In case you'd like to sort it first, you can use ex, see the example here or here.
Solution 3:[3]
There are a lot of ways of doing this but here's one:
grep '^<tr><td>' < $FILENAME \
| sed \
-e 's:<tr>::g' \
-e 's:</tr>::g' \
-e 's:</td>::g' \
-e 's:<td>: :g' \
| cut -c2-
You could use more sed(1) (-e 's:^ ::') instead of the cut -c2- to remove the leading space but cut(1) doesn't get as much love as it deserves. And the backslashes are just there for formatting, you can remove them to get a one liner or leave them in and make sure that they're immediately followed by a newline.
The basic strategy is to slowly pull the HTML apart piece by piece rather than trying to do it all at once with a single incomprehensible pile of regex syntax.

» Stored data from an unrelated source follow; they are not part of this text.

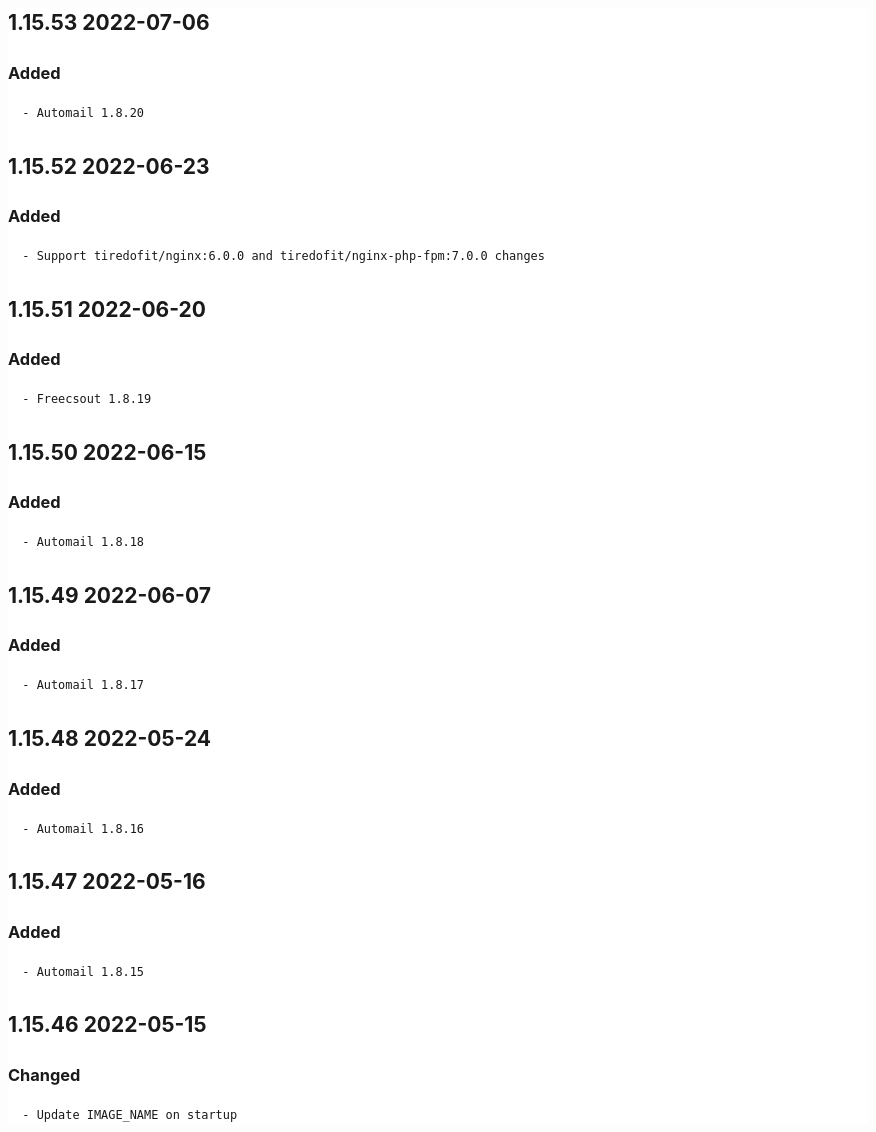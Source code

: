 
## 1.15.53 2022-07-06 <dave at tiredofit dot ca>

   ### Added
      - Automail 1.8.20


## 1.15.52 2022-06-23 <dave at tiredofit dot ca>

   ### Added
      - Support tiredofit/nginx:6.0.0 and tiredofit/nginx-php-fpm:7.0.0 changes


## 1.15.51 2022-06-20 <dave at tiredofit dot ca>

   ### Added
      - Freecsout 1.8.19


## 1.15.50 2022-06-15 <dave at tiredofit dot ca>

   ### Added
      - Automail 1.8.18


## 1.15.49 2022-06-07 <dave at tiredofit dot ca>

   ### Added
      - Automail 1.8.17


## 1.15.48 2022-05-24 <dave at tiredofit dot ca>

   ### Added
      - Automail 1.8.16


## 1.15.47 2022-05-16 <dave at tiredofit dot ca>

   ### Added
      - Automail 1.8.15


## 1.15.46 2022-05-15 <dave at tiredofit dot ca>

   ### Changed
      - Update IMAGE_NAME on startup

Parsing HTML with a shell pipeline isn't the best idea ever but you can do it if the HTML is known to come in a very specific format. If there will be variation then you'd be better with with a real HTML parser in Perl, Ruby, Python, or even C.
Solution 4:[4]
A solution based on multi-platform web-scraping CLI xidel and XPath:
Tip of the hat to Reino for providing the simpler XPath equivalent to the original XQuery solution.[1]
xidel -s -e '//tr[position() > 1]/join(td)' file
With the sample input, this yields:
SAVE_DOCUMENT OK 0.406 s
GET_DOCUMENT OK 0.332 s
DVK_SEND OK 0.001 s
DVK_RECEIVE OK 0.001 s
GET_USER_INFO OK 0.143 s
NOTIFICATIONS OK 0.001 s
ERROR_LOG OK 0.001 s
SUMMARY_STATUS OK 0.888 s
Explanation:
//tr[position() > 1]matches thetrelements starting with the 2nd one, so as to skip the header row), andjoin(td)joins the values of the matching elements' childtdelements with an implied single space as the separator.-smakesxidelsilent (suppresses output of status information).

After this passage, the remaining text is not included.